::: Data provided

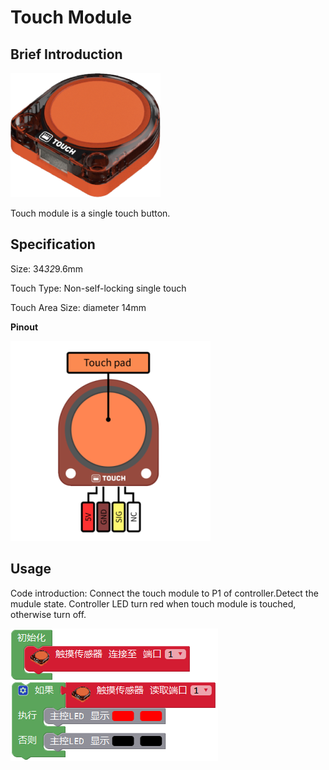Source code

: # Touch Module

## Brief Introduction

![](./images/render_touch.png)

Touch module is a single touch button.

## Specification

Size: 34*32*9.6mm

Touch Type: Non-self-locking single touch

Touch Area Size: diameter 14mm


**Pinout**

![](./images/pinout_touch.png)

## Usage

Code introduction: Connect the touch module to P1 of controller.Detect the mudule state. Controller LED turn red when touch module is touched, otherwise turn off. 

![](./images/Mixly_example_touch.png)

::::::

◆ Work to be completed: Any picture in the material is to be left out, and everything else is to be retyped as is.

◆ Exercise result:
Source code

: # Touch Module

## Brief Introduction

![](./images/render_touch.png)

Touch module is a single touch button.

## Specification

Size: 34*32*9.6mm

Touch Type: Non-self-locking single touch

Touch Area Size: diameter 14mm


**Pinout**

![](./images/pinout_touch.png)

## Usage

Code introduction: Connect the touch module to P1 of controller.Detect the mudule state. Controller LED turn red when touch module is touched, otherwise turn off. 

![](./images/Mixly_example_touch.png)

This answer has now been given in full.